Für eine ganze Reihe von Vogelarten bedeutete das Verschwinden ihrer Futterpflanzen eine Bedrohung ihrer Bestände. Ihre Anzahl schrumpft seit Jahren, denn neben der Nahrungsknappheit kommt häufig noch ein Mangel an Nistgelegenheiten zum Tragen. Spezies wie der Feldsperling, aber auch der Haussperling, der Star, der Stieglitz sowie einige andere Vögel finden in unserer auf- und ausgeräumten Natur kaum noch ein Auskommen. Zwar finden sich an einigen Stellen nach wie vor zahlreiche Individuen dieser Arten, aber dies sollte kein Hinderungsgrund sein, ihnen dennoch im Winter Futter anzubieten, damit sie nicht auch irgendwann in Bedrängnis geraten.
Weshalb ist gerade der Winter eine problematische Zeit für die Wildvögel? Naturgemäß verringert sich die Nahrungsfülle in der kalten Jahreszeit auf ein Minimum. Hinzu kommt die Kälte, die den Vögeln enorm viel abverlangt. Hierbei gilt: Je kleiner der Körper eines Vogels ist, desto mehr Energie benötigt das Tier, um nicht zu erfrieren. Das heißt, dass die Vögel insbesondere in den teils sehr kalten Nächten große Energiemengen aufwenden müssen, um die Kerntemperatur des Körpers konstant zu halten. Eine Blaumeise beispielsweise verbraucht bei einer Umgebungstemperatur von -10° C in nur einer Nacht eine Energiemenge, die zehn bis 15 % ihres eigenen Körpergewichtes aufzehrt. Das entspricht einem nächtlichen Gewichtsverlust von etwa 2 g. Diese Energie verwendet der Organismus der Blaumeise fast gänzlich dafür, die Körpertemperatur auf dem Normalwert von etwa 40° C zu halten.
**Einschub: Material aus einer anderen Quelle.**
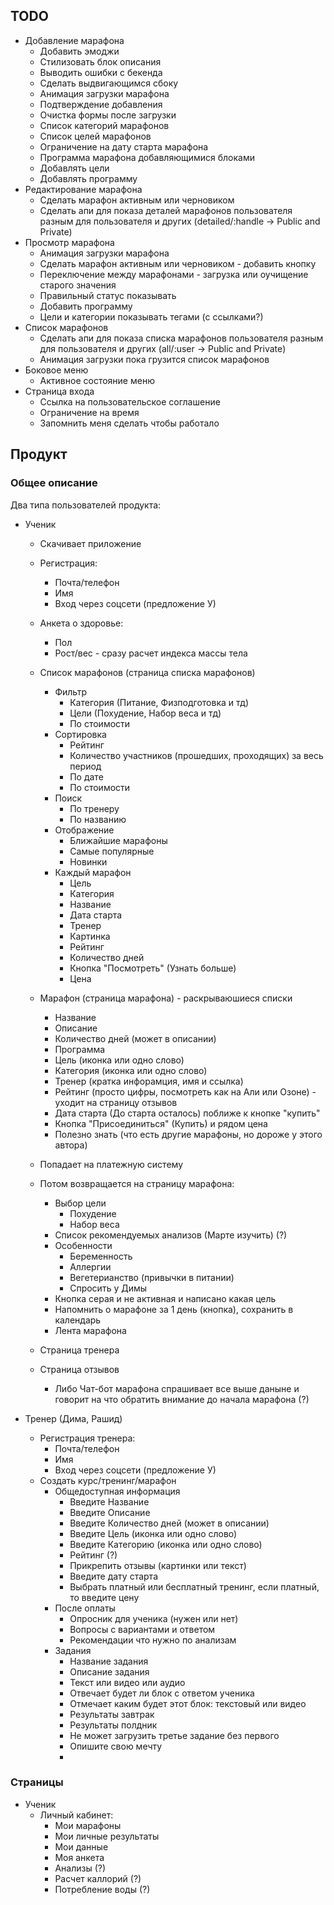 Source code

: ## TODO

* Добавление марафона
  * Добавить эмоджи
  * Стилизовать блок описания
  * Выводить ошибки с бекенда
  * Сделать выдвигающимся сбоку
  * Анимация загрузки марафона
  * Подтверждение добавления
  * Очистка формы после загрузки
  * Список категорий марафонов
  * Список целей марафонов
  * Ограничение на дату старта марафона
  * Программа марафона добавляющимися блоками
  * Добавлять цели
  * Добавлять программу
* Редактирование марафона
  * Сделать марафон активным или черновиком
  * Сделать апи для показа деталей марафонов пользователя разным для пользователя и других (detailed/:handle -> Public and Private)
* Просмотр марафона
  * Анимация загрузки марафона
  * Сделать марафон активным или черновиком - добавить кнопку
  * Переключение между марафонами - загрузка или оучищение старого значения
  * Правильный статус показывать
  * Добавить программу
  * Цели и категории показывать тегами (с ссылками?)
* Список марафонов
  * Сделать апи для показа списка марафонов пользователя разным для пользователя и других (all/:user -> Public and Private)
  * Анимация загрузки пока грузится список марафонов
* Боковое меню 
  * Активное состояние меню
* Страница входа
  * Ссылка на пользовательское соглашение
  * Ограничение на время
  * Запомнить меня сделать чтобы работало

## Продукт

### Общее описание

Два типа пользователей продукта:
* Ученик
  * Скачивает приложение
  * Регистрация: 
    * Почта/телефон
    * Имя
    * Вход через соцсети (предложение У)
  * Анкета о здоровье:
    * Пол
    * Рост/вес - сразу расчет индекса массы тела
  * Список марафонов (страница списка марафонов)
    * Фильтр 
      * Категория (Питание, Физподготовка и тд)
      * Цели (Похудение, Набор веса и тд)
      * По стоимости
    * Сортировка
      * Рейтинг
      * Количество участников (прошедших, проходящих) за весь период
      * По дате
      * По стоимости
    * Поиск
      * По тренеру
      * По названию
    * Отображение
      * Ближайшие марафоны
      * Самые популярные
      * Новинки
    * Каждый марафон
      * Цель
      * Категория
      * Название
      * Дата старта
      * Тренер
      * Картинка
      * Рейтинг
      * Количество дней
      * Кнопка "Посмотреть" (Узнать больше)
      * Цена
  * Марафон (страница марафона) - раскрываюшиеся списки
    * Название
    * Описание
    * Количество дней (может в описании)
    * Программа
    * Цель (иконка или одно слово)
    * Категория (иконка или одно слово)
    * Тренер (кратка инфорамция, имя и ссылка)
    * Рейтинг (просто цифры, посмотреть как на Али или Озоне) - уходит на страницу отзывов
    * Дата старта (До старта осталось) поближе к кнопке "купить"
    * Кнопка "Присоединиться" (Купить) и рядом цена
    * Полезно знать (что есть другие марафоны, но дороже у этого автора)
  * Попадает на платежную систему
  * Потом возвращается на страницу марафона:
    * Выбор цели
      * Похудение
      * Набор веса
    * Список рекомендуемых анализов (Марте изучить) (?)
    * Особенности
      * Беременность
      * Аллергии
      * Вегетерианство (привычки в питании)
      * Спросить у Димы
    * Кнопка серая и не активная и написано какая цель
    * Напомнить о марафоне за 1 день (кнопка), сохранить в календарь
    * Лента марафона
  * Страница тренера
  * Страница отзывов
  
  
  
    * Либо Чат-бот марафона спрашивает все выше даныне и говорит на что обратить внимание до начала марафона (?)
  

* Тренер (Дима, Рашид)
  * Регистрация тренера: 
    * Почта/телефон
    * Имя
    * Вход через соцсети (предложение У)
  * Создать курс/тренинг/марафон
    * Общедоступная информация
      * Введите Название
      * Введите Описание
      * Введите Количество дней (может в описании)
      * Введите Цель (иконка или одно слово)
      * Введите Категорию (иконка или одно слово)
      * Рейтинг (?)
      * Прикрепить отзывы (картинки или текст)
      * Введите дату старта
      * Выбрать платный или бесплатный тренинг, если платный, то введите цену
    * После оплаты
      * Опросник для ученика (нужен или нет)
      * Вопросы с вариантами и ответом
      * Рекомендации что нужно по анализам
    * Задания
      * Название задания
      * Описание задания
      * Текст или видео или аудио
      * Отвечает будет ли блок с ответом ученика
      * Отмечает каким будет этот блок: текстовый или видео
      * Результаты завтрак
      * Результаты полдник
      * Не может загрузить третье задание без первого
      * Опишите свою мечту
      * 


### Страницы

* Ученик
  * Личный кабинет:
    * Мои марафоны
    * Мои личные результаты
    * Мои данные
    * Моя анкета
    * Анализы (?) 
    * Расчет каллорий (?) 
    * Потребление воды (?)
Verfügt ein Vogel wegen der nur spärlich verfügbaren Nahrung über eine zu geringe Körpermasse, hat er also keine Fettreserven, erlebt er nach einer kalten Nacht keinen weiteren Morgen. Er stirbt im Schlaf und fällt tot vom Ast. Den Tieren ist die Gefahr des nächtlichen Erfrierens instinktiv bewusst. Aus diesem Grunde sind Kleinvögel wie die Blaumeisen im Winter bis zu 85 Prozent des Tages damit beschäftigt, nach Nahrung zu suchen und ihre Fettreserven täglich neu aufzufüllen. Müssen die Vögel in Zeiten des Mangels weite Strecken auf ihrer Suche nach Futter zurücklegen, kostet dies viel Energie, die in kalten Nächten fehlt – ein Teufelskreis, den die Tiere den vom Menschen besonders stark veränderten Gebieten mit nur wenigen natürlichen Nahrungsquellen kaum allein durchbrechen können.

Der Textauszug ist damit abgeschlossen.